= C–H···O interaction =

In chemistry, a C–H···O interaction is occasionally described as a special type of weak hydrogen bond. These interactions frequently occur in the structures of important biomolecules like amino acids, proteins, sugars, DNA and RNA.

== History ==

The C–H···O interaction was discovered in 1937 by Samuel Glasstone. Glasstone studied properties of mixtures of acetone with different halogenated derivatives of hydrocarbons and realized that dipole moments of these mixtures differ from dipole moments of pure substances. He explained this by establishing the concept of C–H···O interactions. The first crystallographic analysis of C-H ⋯O hydrogen bonds were published by June Sutor in 1962.

== Properties ==
Similar to hydrogen bonds, a C–H···O interaction involves interactions of dipoles and therefore has directionality. The directionality of a C–H···O interaction is usually defined by the angle α between the C, H and O atoms, and the distance d between the O and C atoms. In a C–H···O interaction, the angle α is in the range between 90 and 180°, and the distance d is usually smaller than 3.2 Å. Bond strength is less than 1 kcal/mol. In the case of aromatic C–H donors, C–H···O interactions are not linear due to influence of aromatic ring substituents near the interacting C-H group.
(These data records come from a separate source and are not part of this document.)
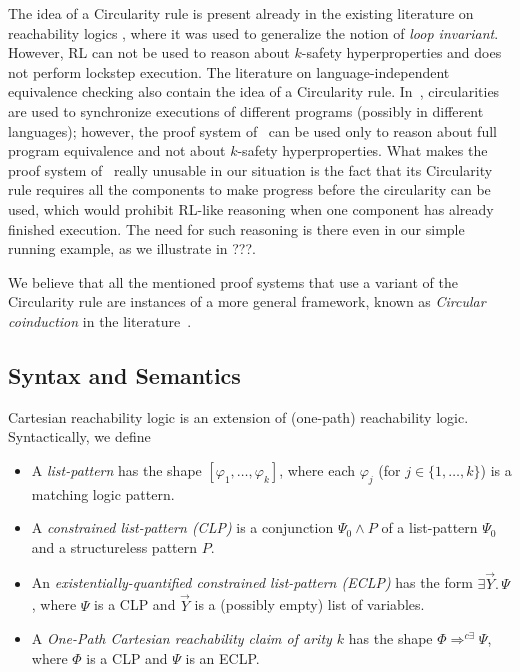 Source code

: The idea of a Circularity rule is present already 
in the existing literature on reachability logics \cite{RosuS12oopsla,RosuSCM13lics,StefanescuCMMSR19},
where it was used to generalize the notion of \emph{loop invariant}.
However, RL can not be used to reason about $k$-safety hyperproperties and does not perform lockstep execution.
The literature on language-independent equivalence checking also contain the idea of a Circularity rule.
In~\cite{CiobacaLRR16}, circularities are used to synchronize executions of different programs (possibly in different languages);
however, the proof system of~\cite{CiobacaLRR16} can be used only to reason about full program equivalence
and not about $k$-safety hyperproperties.
What makes the proof system of~\cite{CiobacaLRR16} really unusable in our situation is the fact that its
Circularity rule requires all the components to make progress before the circularity can be used,
which would prohibit RL-like reasoning when one component has already finished execution.
The need for such reasoning is there even in our simple running example, as we illustrate in ???.

We believe that all the mentioned proof systems that use a variant of the Circularity rule are instances of a more general
framework, known as \emph{Circular coinduction} in the literature~\cite{RosuL09CircularCoinduction}.

\subsection{Syntax and Semantics}

Cartesian reachability logic is an extension of (one-path) reachability logic.
Syntactically, we define
\begin{itemize}
    \item 
A \emph{list-pattern} has the shape $[\varphi_1,\ldots,\varphi_k]$,
          where each $\varphi_j$ (for $j \in \{ 1, \ldots, k \} $) is a matching logic pattern.
    \item
          A \emph{constrained list-pattern (CLP)} is a conjunction $\Psi_0 \land P$
          of a list-pattern $\Psi_0$ and a structureless pattern $P$.
    \item
          An \emph{existentially-quantified constrained list-pattern (ECLP)} has the form
          $\exists \vec{Y}.\, \Psi$, where $\Psi$ is a CLP and $\vec{Y}$ is a (possibly empty) list of variables.
    \item
          A \emph{One-Path Cartesian reachability claim of arity $k$} has the shape
          $\Phi \Rightarrow^{c\exists} \Psi$,
          where $\Phi$ is a CLP and $\Psi$ is an ECLP.
\end{itemize}

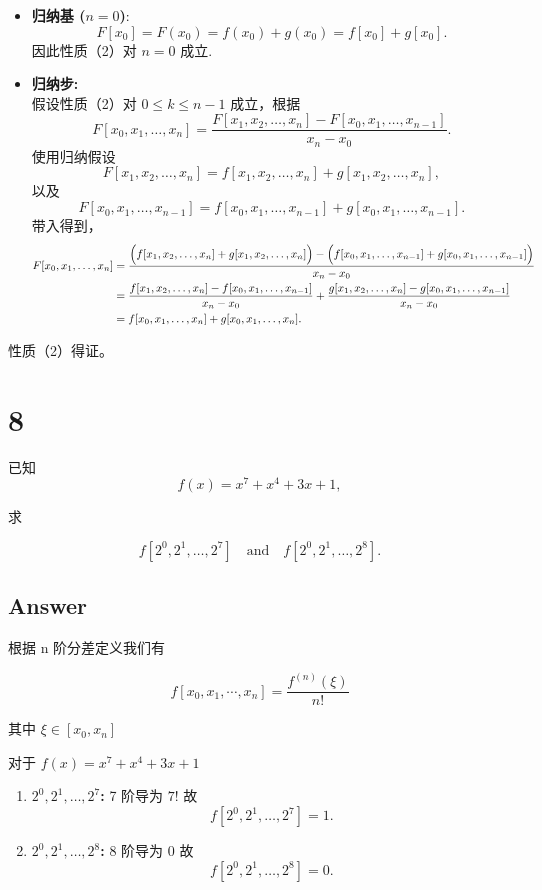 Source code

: \documentclass[11pt]{article}
\begin{document}
\begin{itemize}
\item
  \textbf{归纳基 (\(n=0\))}:\\
  \[
  F[x_0] = F(x_0)= f(x_0)+g(x_0)= f[x_0]+g[x_0].
  \] 因此性质（2）对 \(n=0\) 成立.
\item
  \textbf{归纳步:}\\
  假设性质（2）对 \(0\le k \le n-1\) 成立，根据 \[
  F[x_0,x_1,\dots,x_n] = \frac{F[x_1,x_2,\dots,x_n]-F[x_0,x_1,\dots,x_{n-1}]}{x_n - x_0}.
  \] 使用归纳假设 \[
  F[x_1,x_2,\dots,x_n] = f[x_1,x_2,\dots,x_n] + g[x_1,x_2,\dots,x_n],
  \] 以及 \[
  F[x_0,x_1,\dots,x_{n-1}] = f[x_0,x_1,\dots,x_{n-1}] + g[x_0,x_1,\dots,x_{n-1}].
  \] 带入得到， \[
  \begin{aligned}
  F[x_0,x_1,\dots,x_n] &= \frac{\Bigl(f[x_1,x_2,\dots,x_n] + g[x_1,x_2,\dots,x_n]\Bigr) - \Bigl(f[x_0,x_1,\dots,x_{n-1}] + g[x_0,x_1,\dots,x_{n-1}]\Bigr)}{x_n-x_0} \\
  &= \frac{f[x_1,x_2,\dots,x_n] - f[x_0,x_1,\dots,x_{n-1}]}{x_n-x_0} + \frac{g[x_1,x_2,\dots,x_n] - g[x_0,x_1,\dots,x_{n-1}]}{x_n-x_0} \\
  &= f[x_0,x_1,\dots,x_n] + g[x_0,x_1,\dots,x_n].
  \end{aligned}
  \]
\end{itemize}

性质（2）得证。

    \section{8}\label{section}

已知 \[
f(x)=x^7+x^4+3x+1,
\]

求

\[
f[2^0,2^1,\dots,2^7] \quad \text{and} \quad f[2^0,2^1,\dots,2^8].
\]

\subsection{Answer}\label{answer}

根据 n 阶分差定义我们有

\[
f[x_0, x_1, \cdots, x_n]=\frac{f^{(n)}(\xi)}{n!}
\]

其中 \(\xi \in [x_0, x_n]\)

对于 \(f(x)=x^7+x^4+3x+1\)

\begin{enumerate}
\def\labelenumi{\arabic{enumi}.}
\item
  \textbf{\(2^0,2^1,\dots,2^7\):} 7 阶导为 \(7!\) 故 \[
  f[2^0,2^1,\dots,2^7] = 1.
    \]
\item
  \textbf{\(2^0,2^1,\dots,2^8\):} 8 阶导为 \(0\) 故 \[
  f[2^0,2^1,\dots,2^8] = 0.
    \]
\end{enumerate}
\end{document}
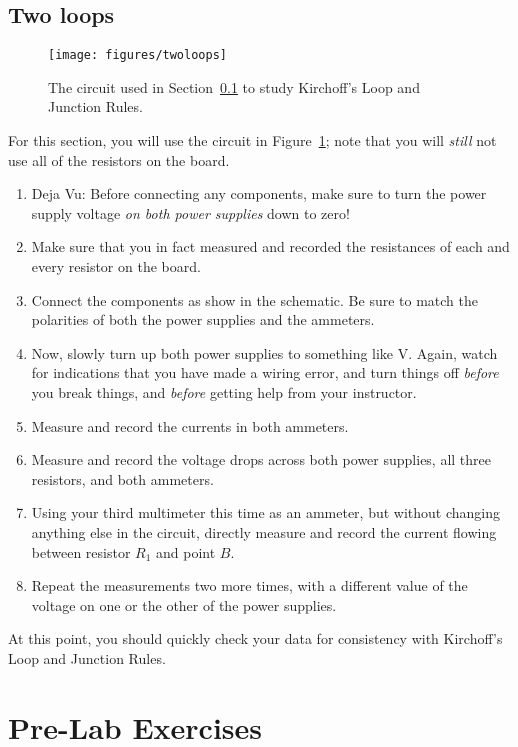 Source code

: \documentclass[12pt]{article}
\begin{document}
\subsection{Two loops}
\label{sec:twoloops}

\begin{figure}
  \centering
  \texttt{[image: figures/twoloops]}
  \caption{The circuit used in Section~\ref{sec:twoloops} to study
    Kirchoff's Loop and Junction Rules.} 
  \label{fig:twoloops}
\end{figure}

For this section, you will use the circuit in
Figure~\ref{fig:twoloops}; note that you will \textit{still} not use
all of the resistors on the board.
\begin{enumerate}
\item Deja Vu: Before connecting any components, make sure to turn the
  power supply voltage \textit{on both power supplies} down to zero!
\item Make sure that you in fact measured and recorded the resistances
  of each and every resistor on the board.
\item Connect the components as show in the schematic.  Be sure to
  match the polarities of both the power supplies and the ammeters.
\item Now, slowly turn up both power supplies to something like
  \unit[15]{V}.  Again, watch for indications that you have made a
  wiring error, and turn things off \textit{before} you break things,
  and \textit{before} getting help from your instructor.
\item Measure and record the currents in both ammeters.
\item Measure and record the voltage drops across both power supplies,
  all three resistors, and both ammeters.
\item Using your third multimeter this time as an ammeter, but without
  changing anything else in the circuit, directly measure and record
  the current flowing between resistor $R_1$ and point $B$.
\item Repeat the measurements two more times, with a different value
  of the voltage on one or the other of the power supplies.
\end{enumerate}
At this point, you should quickly check your data for consistency with
Kirchoff's Loop and Junction Rules.

\newpage
\section*{Pre-Lab Exercises}
\end{document}
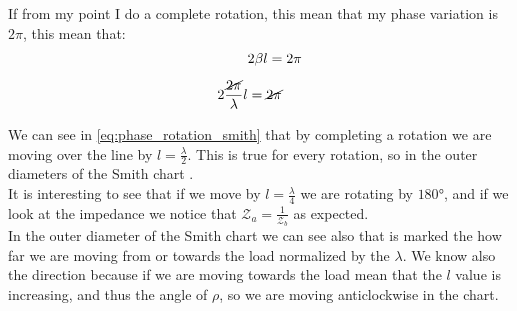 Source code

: If from my point I do a complete rotation, this mean that my phase variation is $2\pi$, this mean that:
\begin{align}
    \begin{split}
        &2\beta l=2\pi\\[5pt]
        2 \frac{\cancel{2\pi}}{\lambda}l&=\cancel{2\pi}\\[5pt]
    \end{split}\label{eq:phase_rotation_smith}
\end{align}
We can see in \cref{eq:phase_rotation_smith} that by completing a rotation we are moving over the line by $l=\frac{\lambda}{2}$. This is true for every rotation, so in the outer diameters of the Smith chart .\\
It is interesting to see that if we move by $l=\frac{\lambda}{4}$ we are rotating by $180\si{\degree}$, and if we look at the impedance we notice that $\mathcal{Z}_a=\frac{1}{\mathcal{Z}_b}$ as expected.\\
In the outer diameter of the Smith chart we can see also that is marked the how far we are moving from or towards the load normalized by the $\lambda$. We know also the direction because if we are moving towards the load mean that the $l$ value is increasing, and thus the angle of $\rho$, so we are moving anticlockwise in the chart.

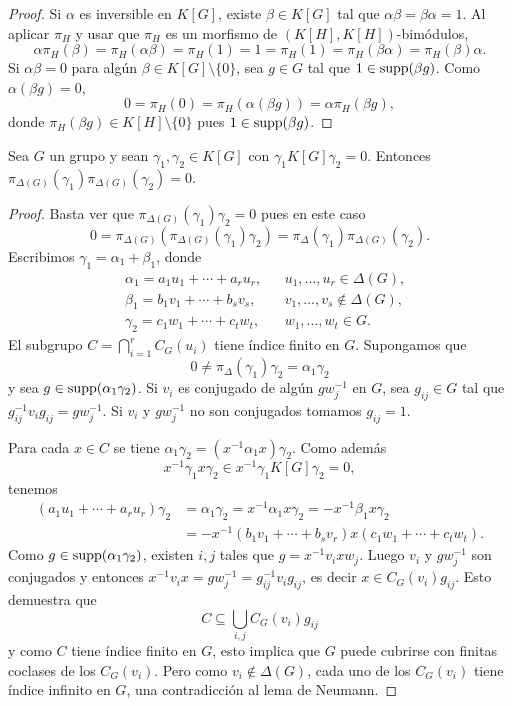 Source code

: \begin{proof}
	Si $\alpha$ es inversible en $K[G]$, existe $\beta\in K[G]$ tal que
	$\alpha\beta=\beta\alpha=1$. Al aplicar $\pi_H$ y usar que $\pi_H$ es un
	morfismo de $(K[H],K[H])$-bimódulos, 
	\[
		\alpha\pi_H(\beta)=\pi_H(\alpha\beta)=\pi_H(1)=1=\pi_H(1)=\pi_H(\beta\alpha)=\pi_H(\beta)\alpha.
	\]
	Si $\alpha\beta=0$ para algún $\beta\in K[G]\setminus\{0\}$, sea $g\in G$
	tal que $1\in\operatorname{supp}(\beta g)$. Como $\alpha(\beta g)=0$, 
	\[
		0=\pi_H(0)=\pi_H(\alpha(\beta g))=\alpha\pi_H(\beta g),
	\]
	donde $\pi_H(\beta g)\in K[H]\setminus\{0\}$ pues $1\in\operatorname{supp}(\beta g)$. 
\end{proof}

\begin{lemma}[Passman]
	\label{lem:Passman}
	Sea $G$ un grupo y sean  
	$\gamma_1,\gamma_2\in K[G]$ con $\gamma_1K[G]\gamma_2=0$.
	Entonces $\pi_{\Delta(G)}(\gamma_1)\pi_{\Delta(G)}(\gamma_2)=0$.
\end{lemma}

\begin{proof}
	Basta ver que $\pi_{\Delta(G)}(\gamma_1)\gamma_2=0$ pues en este caso 
	\[
		0=\pi_{\Delta(G)}(\pi_{\Delta(G)}(\gamma_1)\gamma_2)=\pi_{\Delta}(\gamma_1)\pi_{\Delta(G)}(\gamma_2).
	\]
	Escribimos $\gamma_1=\alpha_1+\beta_1$, donde 
	\begin{align*}
		&\alpha_1=a_1u_1+\cdots+a_ru_r, && u_1,\dots,u_r\in\Delta(G),\\
		&\beta_1=b_1v_1+\cdots+b_sv_s, && v_1,\dots,v_s\not\in\Delta(G),\\
		&\gamma_2=c_1w_1+\cdots+c_tw_t,&& w_1,\dots,w_t\in G.
	\end{align*}
	El subgrupo $C=\bigcap_{i=1}^rC_G(u_i)$ tiene índice finito en $G$.
	Supongamos que 
	\[
		0\ne \pi_{\Delta}(\gamma_1)\gamma_2=\alpha_1\gamma_2
	\]
	y sea $g\in\operatorname{supp}(\alpha_1\gamma_2)$. 
	Si $v_i$ es conjugado de algún
	$gw_j^{-1}$ en $G$, sea $g_{ij}\in G$ tal que
	$g_{ij}^{-1}v_ig_{ij}=gw_j^{-1}$. Si $v_i$ y $gw_j^{-1}$ no son conjugados
	tomamos $g_{ij}=1$. 

	Para cada $x\in C$ se tiene $\alpha_1\gamma_2=(x^{-1}\alpha_1x)\gamma_2$. Como además 
	\[
		x^{-1}\gamma_1x\gamma_2\in x^{-1}\gamma_1K[G]\gamma_2=0,
	\]
	tenemos 
	\begin{align*}
		(a_1u_1+\cdots+a_ru_r)\gamma_2&=
		\alpha_1\gamma_2=x^{-1}\alpha_1x\gamma_2=-x^{-1}\beta_1x\gamma_2\\
		&=-x^{-1}(b_1v_1+\cdots+b_sv_r)x(c_1w_1+\cdots+c_tw_t).
	\end{align*}
	Como $g\in\operatorname{supp}(\alpha_1\gamma_2)$, existen $i,j$ tales que $g=x^{-1}v_ixw_j$.
	Luego $v_i$ y $gw_j^{-1}$ son conjugados y entonces 
	$x^{-1}v_ix=gw_j^{-1}=g_{ij}^{-1}v_ig_{ij}$, es decir $x\in C_G(v_i)g_{ij}$. Esto demuestra que
	\[
		C\subseteq\bigcup_{i,j}C_G(v_i)g_{ij}
	\]
	y como $C$ tiene índice finito en $G$, esto implica que $G$ puede cubrirse
	con finitas coclases de los $C_G(v_i)$. Pero como $v_i\not\in\Delta(G)$, cada
	uno de los $C_G(v_i)$ tiene índice infinito en $G$, una contradicción al lema
	de Neumann.
\end{proof}

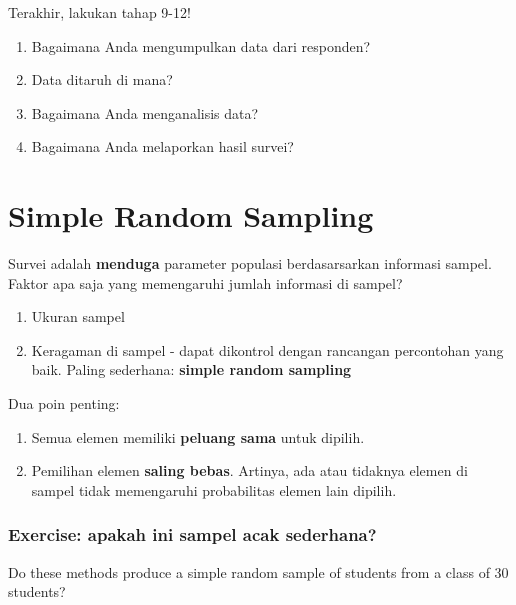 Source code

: \documentclass[
  letterpaper,
  DIV=11,
  numbers=noendperiod]{scrreprt}
\providecommand{\tightlist}{%
  \setlength{\itemsep}{0pt}\setlength{\parskip}{0pt}}\usepackage{longtable,booktabs,array}
\begin{document}
Terakhir, lakukan tahap 9-12!

\begin{enumerate}
\def\labelenumi{\arabic{enumi}.}
\setcounter{enumi}{8}
\tightlist
\item
  Bagaimana Anda mengumpulkan data dari responden?
\item
  Data ditaruh di mana?
\item
  Bagaimana Anda menganalisis data?
\item
  Bagaimana Anda melaporkan hasil survei?
\end{enumerate}


\hypertarget{simple-random-sampling}{%
\chapter{Simple Random Sampling}\label{simple-random-sampling}}

Survei adalah \textbf{menduga} parameter populasi berdasarsarkan
informasi sampel. Faktor apa saja yang memengaruhi jumlah informasi di
sampel?

\begin{enumerate}
\def\labelenumi{\arabic{enumi}.}
\tightlist
\item
  Ukuran sampel
\item
  Keragaman di sampel - dapat dikontrol dengan rancangan percontohan
  yang baik. Paling sederhana: \textbf{simple random sampling}
\end{enumerate}

Dua poin penting:

\begin{enumerate}
\def\labelenumi{\arabic{enumi}.}
\tightlist
\item
  Semua elemen memiliki \textbf{peluang sama} untuk dipilih.
\item
  Pemilihan elemen \textbf{saling bebas}. Artinya, ada atau tidaknya
  elemen di sampel tidak memengaruhi probabilitas elemen lain dipilih.
\end{enumerate}

\hypertarget{exercise-apakah-ini-sampel-acak-sederhana}{%
\subsection{Exercise: apakah ini sampel acak
sederhana?}\label{exercise-apakah-ini-sampel-acak-sederhana}}

Do these methods produce a simple random sample of students from a class
of 30 students?
\end{document}

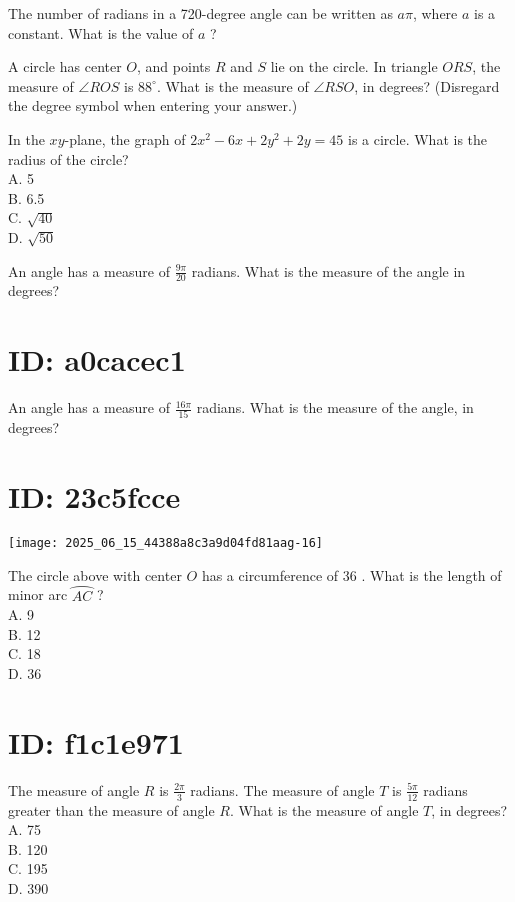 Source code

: 



The number of radians in a 720-degree angle can be written as $a \pi$, where $a$ is a constant. What is the value of $a$ ?

A circle has center $O$, and points $R$ and $S$ lie on the circle. In triangle $O R S$, the measure of $\angle R O S$ is $88^{\circ}$. What is the measure of $\angle R S O$, in degrees? (Disregard the degree symbol when entering your answer.)

In the $x y$-plane, the graph of $2 x^{2}-6 x+2 y^{2}+2 y=45$ is a circle. What is the radius of the circle?\\
A. 5\\
B. 6.5\\
C. $\sqrt{40}$\\
D. $\sqrt{50}$

An angle has a measure of $\frac{9 \pi}{20}$ radians. What is the measure of the angle in degrees?

\section*{ID: a0cacec1}
An angle has a measure of $\frac{16 \pi}{15}$ radians. What is the measure of the angle, in degrees?

\section*{ID: 23c5fcce}
\begin{center}
\texttt{[image: 2025\_06\_15\_44388a8c3a9d04fd81aag-16]}
\end{center}

The circle above with center $O$ has a circumference of 36 . What is the length of minor arc $\wideparen{A C}$ ?\\
A. 9\\
B. 12\\
C. 18\\
D. 36

\section*{ID: f1c1e971}
The measure of angle $R$ is $\frac{2 \pi}{3}$ radians. The measure of angle $T$ is $\frac{5 \pi}{12}$ radians greater than the measure of angle $R$. What is the measure of angle $T$, in degrees?\\
A. 75\\
B. 120\\
C. 195\\
D. 390

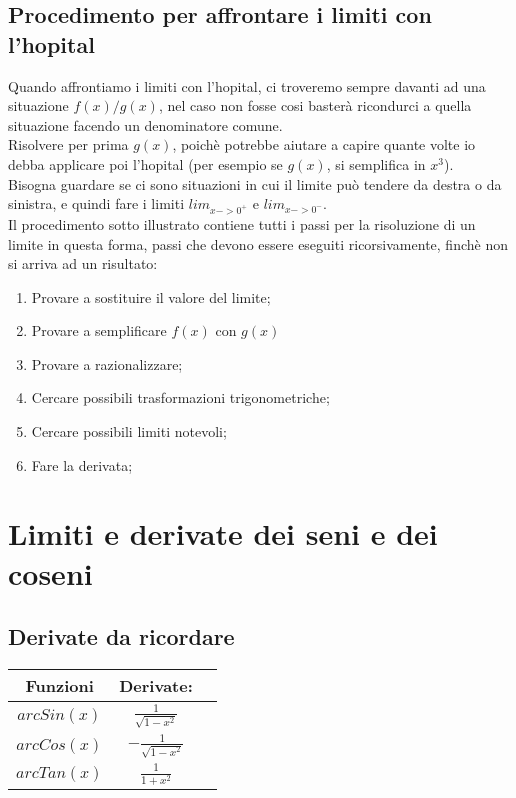 \documentclass[11pt]{article}
\begin{document}
\subsection{Procedimento per affrontare i limiti con l'hopital}
Quando affrontiamo i limiti con l'hopital, ci troveremo sempre davanti ad una situazione 
$f(x)/g(x)$, nel caso non fosse cosi basterà ricondurci a quella situazione facendo un 
denominatore comune.\\
Risolvere per prima $g(x)$, poichè potrebbe aiutare a capire quante volte io debba applicare poi 
l'hopital (per esempio se $g(x)$, si semplifica in $x^{3}$).\\
Bisogna guardare se ci sono situazioni in cui il limite può tendere da destra o da sinistra, 
e quindi fare i limiti $lim_{x->0^{+}}$ e $lim_{x->0^{-}}$.\\
Il procedimento sotto illustrato contiene tutti i passi per la risoluzione di un limite in questa 
forma, passi che devono essere eseguiti ricorsivamente, finchè non si arriva ad un risultato:\\
\begin{enumerate}
    \item Provare a sostituire il valore del limite;
    \item Provare a semplificare $f(x)$ con $g(x)$
    \item Provare a razionalizzare;
    \item Cercare possibili trasformazioni trigonometriche;
    \item Cercare possibili limiti notevoli;
    \item Fare la derivata;
\end{enumerate}

\section{Limiti e derivate dei seni e dei coseni}

\subsection{Derivate da ricordare}
\begin{center}
 \begin{tabular}{|c|c|c|}
 \hline
 Funzioni & Derivate:\\
 \hline \hline
 $arcSin(x)$ & $\frac{1}{\sqrt{1-x^{2}}}$\\
 \hline
 $arcCos(x)$ & $-\frac{1}{\sqrt{1-x^{2}}}$\\
 \hline
 $arcTan(x)$ & $\frac{1}{1+x^{2}}$\\
 \hline
 \end{tabular}
\end{center}
\end{document}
If aromatic molecules involved in C–H···O interaction belong to the group of polycyclic aromatic hydrocarbons, the strength of C–H···O interactions increases with the number of aromatic rings.

C–H···O interactions can be important in drug design, being present in structures of therapeutic proteins, and nucleic acids.

O-H···C and N-H···C type interactions could also play a significant role and were first analyzed in 1993.